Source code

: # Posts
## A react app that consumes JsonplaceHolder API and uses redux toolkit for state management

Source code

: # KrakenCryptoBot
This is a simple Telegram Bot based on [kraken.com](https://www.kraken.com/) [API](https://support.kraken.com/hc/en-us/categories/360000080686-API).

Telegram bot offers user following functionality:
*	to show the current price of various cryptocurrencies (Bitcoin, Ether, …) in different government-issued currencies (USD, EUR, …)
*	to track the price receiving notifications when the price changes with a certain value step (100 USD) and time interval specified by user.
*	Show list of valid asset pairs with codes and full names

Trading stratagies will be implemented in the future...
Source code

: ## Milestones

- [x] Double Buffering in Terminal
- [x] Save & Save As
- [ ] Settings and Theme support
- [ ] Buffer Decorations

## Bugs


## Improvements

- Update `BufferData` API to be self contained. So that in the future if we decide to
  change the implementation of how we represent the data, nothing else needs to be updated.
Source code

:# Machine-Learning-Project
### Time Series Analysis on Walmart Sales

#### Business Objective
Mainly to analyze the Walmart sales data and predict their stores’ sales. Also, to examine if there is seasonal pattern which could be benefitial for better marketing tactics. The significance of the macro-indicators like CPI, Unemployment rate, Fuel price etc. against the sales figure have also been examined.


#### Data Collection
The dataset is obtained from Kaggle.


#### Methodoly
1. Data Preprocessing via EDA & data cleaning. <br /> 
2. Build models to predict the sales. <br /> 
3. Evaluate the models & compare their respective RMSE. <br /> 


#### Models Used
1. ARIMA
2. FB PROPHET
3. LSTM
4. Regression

• **TASK TO COMPLETE**: Each of the lines from the one holding "#### Data Collection" through the final line of the entries is to be set down exactly, and no others.

• **EXERCISE SOLUTION**:
#### Data Collection
The dataset is obtained from Kaggle.


#### Methodoly
1. Data Preprocessing via EDA & data cleaning. <br /> 
2. Build models to predict the sales. <br /> 
3. Evaluate the models & compare their respective RMSE. <br /> 


#### Models Used
1. ARIMA
2. FB PROPHET
3. LSTM
4. Regression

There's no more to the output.